[Stored data entries]
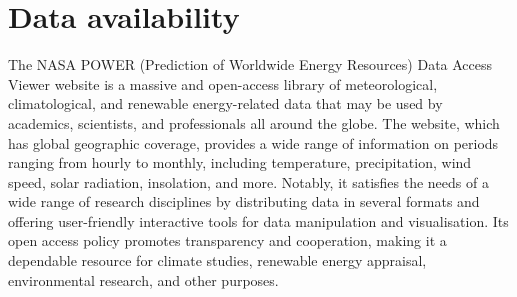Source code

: \documentclass[a4paper,fleqn]{cas-sc}
\begin{document}
\section*{Data availability}
The NASA POWER (Prediction of Worldwide Energy Resources) Data Access Viewer website is a massive and open-access library of meteorological, climatological, and renewable energy-related data that may be used by academics, scientists, and professionals all around the globe. The website, which has global geographic coverage, provides a wide range of information on periods ranging from hourly to monthly, including temperature, precipitation, wind speed, solar radiation, insolation, and more. Notably, it satisfies the needs of a wide range of research disciplines by distributing data in several formats and offering user-friendly interactive tools for data manipulation and visualisation. Its open access policy promotes transparency and cooperation, making it a dependable resource for climate studies, renewable energy appraisal, environmental research, and other purposes.

\label{}

\end{document}
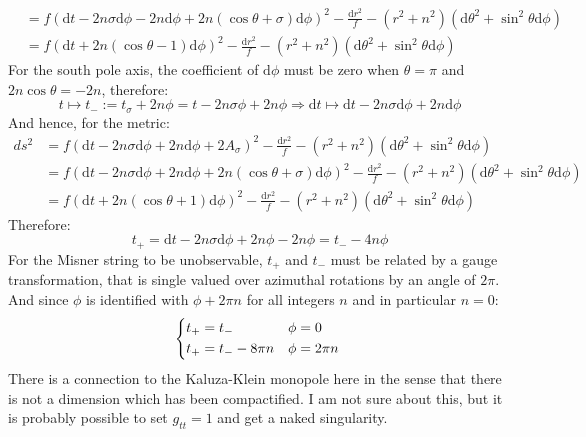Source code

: \documentclass[12pt,a4]{article}
\newcommand{\e}{\mathrm{d}}
\begin{document}
\begin{enumerate}
\begin{enumerate}
\begin{align*}
               &= f(\e t - 2 n \sigma \e \phi - 2 n \e \phi + 2n (\cos \theta + \sigma) \e \phi)^2 - \frac{\e r^2}{f} - (r^2 + n^2)(\e \theta^2 + \sin^2 \theta \e \phi)\\
               &= f(\e t + 2n (\cos \theta - 1) \e \phi)^2 - \frac{\e r^2}{f} - (r^2 + n^2)(\e \theta^2 + \sin^2 \theta \e \phi)
        \end{align*}
        For the south pole axis, the coefficient of $\e \phi$ must be zero when $\theta = \pi$ and $2n \cos \theta = - 2n$, therefore:
        \begin{equation*}
          t \mapsto t_- := t_\sigma + 2n \phi = t - 2 n \sigma \phi + 2n \phi \Rightarrow \e t \mapsto \e t - 2 n \sigma \e \phi + 2 n \e \phi
        \end{equation*}
        And hence, for the metric:
        \begin{align*}
          ds^2 &= f(\e t - 2 n \sigma \e \phi + 2 n \e \phi + 2 A_\sigma)^2 - \frac{\e r^2}{f} - (r^2 + n^2)(\e \theta^2 + \sin^2 \theta \e \phi)\\
               &= f(\e t - 2 n \sigma \e \phi + 2 n \e \phi + 2n (\cos \theta + \sigma) \e \phi)^2 - \frac{\e r^2}{f} - (r^2 + n^2)(\e \theta^2 + \sin^2 \theta \e \phi)\\
               &= f(\e t + 2n (\cos \theta + 1) \e \phi)^2 - \frac{\e r^2}{f} - (r^2 + n^2)(\e \theta^2 + \sin^2 \theta \e \phi)
        \end{align*}
        Therefore:
        \begin{equation*}
          t_+ = \e t - 2 n \sigma \e \phi + 2 n \phi - 2 n \phi = t_- - 4n \phi
        \end{equation*}
        For the Misner string to be unobservable, $t_+$ and $t_-$ must be related by a gauge transformation, that is single valued over azimuthal rotations by an angle of $2 \pi$.
        And since $\phi$ is identified with $\phi + 2 \pi n$ for all integers $n$ and in particular $n = 0$:
        \begin{align*}
          \begin{cases*}
            t_+ = t_- & $\phi = 0$\\
            t_+ = t_- - 8 \pi n & $\phi = 2 \pi n$
          \end{cases*}
        \end{align*}
        There is a connection to the Kaluza-Klein monopole here in the sense that there is not a dimension which has been compactified.
        I am not sure about this, but it is probably possible to set $g_{tt} = 1$ and get a naked singularity.


\end{enumerate}
\end{enumerate}
\end{document}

§ **WHAT TO WORK ON**:
Each record, word for word, should be printed again without its pictures.

§ **RESULT FOR THIS TASK**:
Source code

: \documentclass[a4paper,fleqn]{cas-sc}
\begin{document}
\section*{Data availability}
The NASA POWER (Prediction of Worldwide Energy Resources) Data Access Viewer website is a massive and open-access library of meteorological, climatological, and renewable energy-related data that may be used by academics, scientists, and professionals all around the globe. The website, which has global geographic coverage, provides a wide range of information on periods ranging from hourly to monthly, including temperature, precipitation, wind speed, solar radiation, insolation, and more. Notably, it satisfies the needs of a wide range of research disciplines by distributing data in several formats and offering user-friendly interactive tools for data manipulation and visualisation. Its open access policy promotes transparency and cooperation, making it a dependable resource for climate studies, renewable energy appraisal, environmental research, and other purposes.

\label{}

\end{document}
Source code

: \documentclass[12pt,a4]{article}
\newcommand{\e}{\mathrm{d}}
\begin{document}
\begin{enumerate}
\begin{enumerate}
\begin{align*}
               &= f(\e t - 2 n \sigma \e \phi - 2 n \e \phi + 2n (\cos \theta + \sigma) \e \phi)^2 - \frac{\e r^2}{f} - (r^2 + n^2)(\e \theta^2 + \sin^2 \theta \e \phi)\\
               &= f(\e t + 2n (\cos \theta - 1) \e \phi)^2 - \frac{\e r^2}{f} - (r^2 + n^2)(\e \theta^2 + \sin^2 \theta \e \phi)
        \end{align*}
        For the south pole axis, the coefficient of $\e \phi$ must be zero when $\theta = \pi$ and $2n \cos \theta = - 2n$, therefore:
        \begin{equation*}
          t \mapsto t_- := t_\sigma + 2n \phi = t - 2 n \sigma \phi + 2n \phi \Rightarrow \e t \mapsto \e t - 2 n \sigma \e \phi + 2 n \e \phi
        \end{equation*}
        And hence, for the metric:
        \begin{align*}
          ds^2 &= f(\e t - 2 n \sigma \e \phi + 2 n \e \phi + 2 A_\sigma)^2 - \frac{\e r^2}{f} - (r^2 + n^2)(\e \theta^2 + \sin^2 \theta \e \phi)\\
               &= f(\e t - 2 n \sigma \e \phi + 2 n \e \phi + 2n (\cos \theta + \sigma) \e \phi)^2 - \frac{\e r^2}{f} - (r^2 + n^2)(\e \theta^2 + \sin^2 \theta \e \phi)\\
               &= f(\e t + 2n (\cos \theta + 1) \e \phi)^2 - \frac{\e r^2}{f} - (r^2 + n^2)(\e \theta^2 + \sin^2 \theta \e \phi)
        \end{align*}
        Therefore:
        \begin{equation*}
          t_+ = \e t - 2 n \sigma \e \phi + 2 n \phi - 2 n \phi = t_- - 4n \phi
        \end{equation*}
        For the Misner string to be unobservable, $t_+$ and $t_-$ must be related by a gauge transformation, that is single valued over azimuthal rotations by an angle of $2 \pi$.
        And since $\phi$ is identified with $\phi + 2 \pi n$ for all integers $n$ and in particular $n = 0$:
        \begin{align*}
          \begin{cases*}
            t_+ = t_- & $\phi = 0$\\
            t_+ = t_- - 8 \pi n & $\phi = 2 \pi n$
          \end{cases*}
        \end{align*}
        There is a connection to the Kaluza-Klein monopole here in the sense that there is not a dimension which has been compactified.
        I am not sure about this, but it is probably possible to set $g_{tt} = 1$ and get a naked singularity.


\end{enumerate}
\end{enumerate}
\end{document}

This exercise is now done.